General Surgery Coding Alert

READER QUESTION:

Know Your Terms for Easy Neoplasm Coding

Question: I-m new to coding and unfamiliar with neoplasm terminology. Specifically, what are the definitions of -malignant- vs. -in situ,- etc.? I thought the only thing that mattered was -malignant- or -benign.-


Arkansas Subscriber


Answer: The neoplasm table in ICD-9 does classify neoplasms into two main categories (malignant and benign), but within each of these are various subcategories.

The three subcategories for malignant neoplasms are as follows:

Primary: A primary malignancy is one arising from the cells found where the surgeon biopsied the neoplasm.

For example, if a female patient has a breast lump in the lower-inner quadrant that is malignant and comprised of cancer cells from the area of excision (as opposed to cancer cells that originated elsewhere and spread to the breast), you should code for a primary malignancy (174.3).

Secondary: You should use these codes when the neoplasm is the result of metastasis and forms a new focus of malignancy elsewhere, such as the lymph nodes, liver, lungs or brain or when the primary cancer has invaded adjacent structures.

For example, if the surgeon removes a lump from the chest wall beneath the previous mastectomy and the pathology report indicates that the lump is a secondary malignancy with the breast as the origin, you should report a secondary neoplasm code (198.89).

In situ: In situ describes malignancies confined to the origin site without invasion of neighboring tissues, although they can grow large enough to cause major problems. In some cases, however -- such as those involving the breast (233.0), bladder (233.7) and cervix (233.1), for instance -- there is no guarantee that removing the mass will totally eradicate the cancer.

If pathology does not find evidence of cancer, you should not report a malignant ICD-9 code. Instead, choose from the following three categories:

Benign: Benign neoplasms are cancer-free. For example, for a fibroadenoma of the breast, which does not spread, report a benign neoplasm (217).
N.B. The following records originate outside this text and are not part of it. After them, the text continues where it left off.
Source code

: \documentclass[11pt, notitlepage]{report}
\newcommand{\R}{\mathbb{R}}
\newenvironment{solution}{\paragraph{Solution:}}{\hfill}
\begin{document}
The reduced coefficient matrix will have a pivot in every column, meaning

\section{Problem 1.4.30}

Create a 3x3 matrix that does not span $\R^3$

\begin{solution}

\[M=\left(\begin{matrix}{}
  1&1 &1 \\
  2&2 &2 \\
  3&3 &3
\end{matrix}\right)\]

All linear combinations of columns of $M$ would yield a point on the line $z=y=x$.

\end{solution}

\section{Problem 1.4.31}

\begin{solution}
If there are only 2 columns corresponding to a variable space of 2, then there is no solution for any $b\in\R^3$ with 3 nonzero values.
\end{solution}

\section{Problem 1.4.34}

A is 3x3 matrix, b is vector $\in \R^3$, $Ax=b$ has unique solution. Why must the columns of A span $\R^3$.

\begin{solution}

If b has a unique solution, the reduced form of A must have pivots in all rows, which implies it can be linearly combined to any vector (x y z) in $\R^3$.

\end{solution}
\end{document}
Benign neoplasms may return after removal, but they are noninvasive.

Uncertain behavior: If the pathology report returns with indications of atypia or dysplasia, the neoplasm is in transition from benign to malignant. If the process continues and the mass is left untreated, the neoplasm could eventually become malignant.
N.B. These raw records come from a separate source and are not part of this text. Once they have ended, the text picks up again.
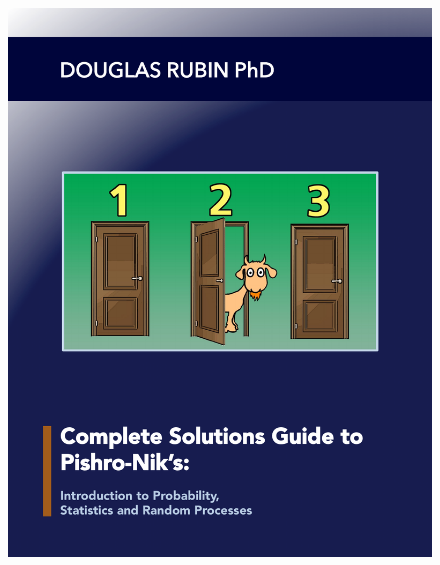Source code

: \documentclass[11pt]{book}
\makeatletter
\renewcommand{\maketitle} %
{ \begingroup \vskip 10pt \begin{center} \Huge {\bf \@title}
    \vskip 10pt \large \@author \hskip 20pt \@date \end{center}
  \vskip 10pt \endgroup \setcounter{footnote}{0} }
\makeatother
\begin{document}





	\begin{figure}[h]
\centering
\vspace*{-2.54cm}  
\hspace*{-2.63cm}  
     \includegraphics[totalheight=11in]{book_cover/book_cover.pdf}
	\end{figure}
\end{document}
For example, benign adenomatous polyps are at high risk for becoming malignant if they remain untreated.

Do not confuse -uncertain- with -unspecified.- A pathologist makes the -uncertain- determination based on analysis. If the pathologist labels the neoplasm uncertain, you shouldn't use an unspecified diagnosis because -unspecified- implies that the surgeon's documentation didn't indicate the lesion's type.

Unspecified: You should use this category only when the surgeon cannot determine the neoplasm's nature. If the surgeon excises a lipoma but does not wait for the pathology report, for example, these are the only codes that you should use.